┌──
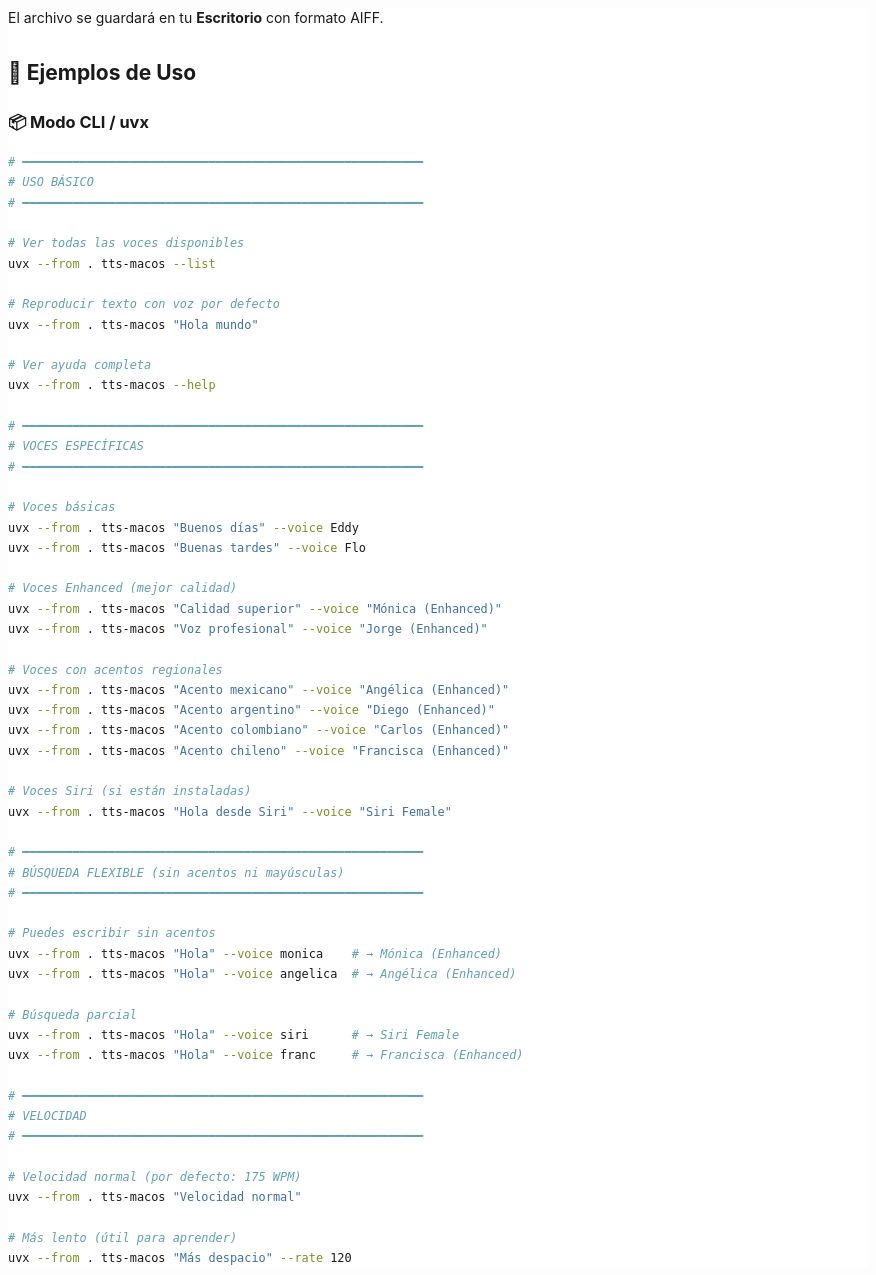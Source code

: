 El archivo se guardará en tu **Escritorio** con formato AIFF.

## 🎯 Ejemplos de Uso

### 📦 Modo CLI / uvx

```bash
# ━━━━━━━━━━━━━━━━━━━━━━━━━━━━━━━━━━━━━━━━━━━━━━━━━━━━━━━━
# USO BÁSICO
# ━━━━━━━━━━━━━━━━━━━━━━━━━━━━━━━━━━━━━━━━━━━━━━━━━━━━━━━━

# Ver todas las voces disponibles
uvx --from . tts-macos --list

# Reproducir texto con voz por defecto
uvx --from . tts-macos "Hola mundo"

# Ver ayuda completa
uvx --from . tts-macos --help

# ━━━━━━━━━━━━━━━━━━━━━━━━━━━━━━━━━━━━━━━━━━━━━━━━━━━━━━━━
# VOCES ESPECÍFICAS
# ━━━━━━━━━━━━━━━━━━━━━━━━━━━━━━━━━━━━━━━━━━━━━━━━━━━━━━━━

# Voces básicas
uvx --from . tts-macos "Buenos días" --voice Eddy
uvx --from . tts-macos "Buenas tardes" --voice Flo

# Voces Enhanced (mejor calidad)
uvx --from . tts-macos "Calidad superior" --voice "Mónica (Enhanced)"
uvx --from . tts-macos "Voz profesional" --voice "Jorge (Enhanced)"

# Voces con acentos regionales
uvx --from . tts-macos "Acento mexicano" --voice "Angélica (Enhanced)"
uvx --from . tts-macos "Acento argentino" --voice "Diego (Enhanced)"
uvx --from . tts-macos "Acento colombiano" --voice "Carlos (Enhanced)"
uvx --from . tts-macos "Acento chileno" --voice "Francisca (Enhanced)"

# Voces Siri (si están instaladas)
uvx --from . tts-macos "Hola desde Siri" --voice "Siri Female"

# ━━━━━━━━━━━━━━━━━━━━━━━━━━━━━━━━━━━━━━━━━━━━━━━━━━━━━━━━
# BÚSQUEDA FLEXIBLE (sin acentos ni mayúsculas)
# ━━━━━━━━━━━━━━━━━━━━━━━━━━━━━━━━━━━━━━━━━━━━━━━━━━━━━━━━

# Puedes escribir sin acentos
uvx --from . tts-macos "Hola" --voice monica    # → Mónica (Enhanced)
uvx --from . tts-macos "Hola" --voice angelica  # → Angélica (Enhanced)

# Búsqueda parcial
uvx --from . tts-macos "Hola" --voice siri      # → Siri Female
uvx --from . tts-macos "Hola" --voice franc     # → Francisca (Enhanced)

# ━━━━━━━━━━━━━━━━━━━━━━━━━━━━━━━━━━━━━━━━━━━━━━━━━━━━━━━━
# VELOCIDAD
# ━━━━━━━━━━━━━━━━━━━━━━━━━━━━━━━━━━━━━━━━━━━━━━━━━━━━━━━━

# Velocidad normal (por defecto: 175 WPM)
uvx --from . tts-macos "Velocidad normal"

# Más lento (útil para aprender)
uvx --from . tts-macos "Más despacio" --rate 120

```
└──
• Task
Copy out every line from the data above that has "Mónica" in it.

• Result of the task
uvx --from . tts-macos "Calidad superior" --voice "Mónica (Enhanced)"
uvx --from . tts-macos "Hola" --voice monica    # → Mónica (Enhanced)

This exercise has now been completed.